## [Assignment]
Write out the lines starting at the one that holds "- Bash script" and ending with the final line of the data, exactly and with no others.

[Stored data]
------------------------------------------------------------------------

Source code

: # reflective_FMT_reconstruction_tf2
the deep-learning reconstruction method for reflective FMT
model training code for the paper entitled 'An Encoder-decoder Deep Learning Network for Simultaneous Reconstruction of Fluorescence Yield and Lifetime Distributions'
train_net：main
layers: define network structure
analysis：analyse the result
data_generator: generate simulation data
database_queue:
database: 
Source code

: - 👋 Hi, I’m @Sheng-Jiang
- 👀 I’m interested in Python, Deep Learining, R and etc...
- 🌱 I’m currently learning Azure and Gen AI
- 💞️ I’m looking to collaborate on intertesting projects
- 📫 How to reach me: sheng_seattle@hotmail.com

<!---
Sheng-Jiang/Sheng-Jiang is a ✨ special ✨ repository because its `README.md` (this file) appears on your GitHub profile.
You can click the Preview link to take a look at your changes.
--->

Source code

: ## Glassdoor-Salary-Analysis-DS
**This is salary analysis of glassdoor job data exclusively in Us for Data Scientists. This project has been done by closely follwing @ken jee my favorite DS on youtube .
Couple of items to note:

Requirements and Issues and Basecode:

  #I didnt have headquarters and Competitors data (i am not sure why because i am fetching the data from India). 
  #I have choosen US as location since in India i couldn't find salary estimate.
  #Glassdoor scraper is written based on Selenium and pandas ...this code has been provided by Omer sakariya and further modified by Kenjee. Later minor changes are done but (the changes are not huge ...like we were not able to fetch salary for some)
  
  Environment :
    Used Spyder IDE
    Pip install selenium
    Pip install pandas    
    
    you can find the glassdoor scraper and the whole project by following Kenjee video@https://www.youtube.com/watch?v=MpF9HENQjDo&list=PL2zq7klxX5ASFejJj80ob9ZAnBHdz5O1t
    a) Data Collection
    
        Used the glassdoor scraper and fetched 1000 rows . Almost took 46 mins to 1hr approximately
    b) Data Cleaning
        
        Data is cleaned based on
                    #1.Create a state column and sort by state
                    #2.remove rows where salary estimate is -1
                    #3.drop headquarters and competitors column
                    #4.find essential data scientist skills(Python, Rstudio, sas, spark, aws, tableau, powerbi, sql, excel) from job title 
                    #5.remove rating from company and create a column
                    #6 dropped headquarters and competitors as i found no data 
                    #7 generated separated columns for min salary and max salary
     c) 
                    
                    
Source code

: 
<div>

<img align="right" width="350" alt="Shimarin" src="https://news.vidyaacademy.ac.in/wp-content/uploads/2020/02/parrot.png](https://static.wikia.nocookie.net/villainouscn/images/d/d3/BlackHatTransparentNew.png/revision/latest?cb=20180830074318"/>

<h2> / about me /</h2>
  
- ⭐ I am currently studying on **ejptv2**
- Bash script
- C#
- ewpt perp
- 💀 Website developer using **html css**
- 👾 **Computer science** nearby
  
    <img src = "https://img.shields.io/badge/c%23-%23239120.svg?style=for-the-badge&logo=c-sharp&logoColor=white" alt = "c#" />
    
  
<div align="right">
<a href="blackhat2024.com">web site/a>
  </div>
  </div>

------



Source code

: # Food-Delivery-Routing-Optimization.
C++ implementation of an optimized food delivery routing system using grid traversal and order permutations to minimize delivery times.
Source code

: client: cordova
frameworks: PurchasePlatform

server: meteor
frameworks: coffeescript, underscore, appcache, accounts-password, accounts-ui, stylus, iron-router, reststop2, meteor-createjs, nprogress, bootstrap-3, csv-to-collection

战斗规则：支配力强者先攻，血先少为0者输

------------------------------------------------------------------------

## [Task output]
- Bash script
- C#
- ewpt perp
- 💀 Website developer using **html css**
- 👾 **Computer science** nearby
  
    <img src = "https://img.shields.io/badge/c%23-%23239120.svg?style=for-the-badge&logo=c-sharp&logoColor=white" alt = "c#" />
    
  
<div align="right">
<a href="blackhat2024.com">web site/a>
  </div>
  </div>

------



Source code

: # Food-Delivery-Routing-Optimization.
C++ implementation of an optimized food delivery routing system using grid traversal and order permutations to minimize delivery times.
Source code

: client: cordova
frameworks: PurchasePlatform

server: meteor
frameworks: coffeescript, underscore, appcache, accounts-password, accounts-ui, stylus, iron-router, reststop2, meteor-createjs, nprogress, bootstrap-3, csv-to-collection

战斗规则：支配力强者先攻，血先少为0者输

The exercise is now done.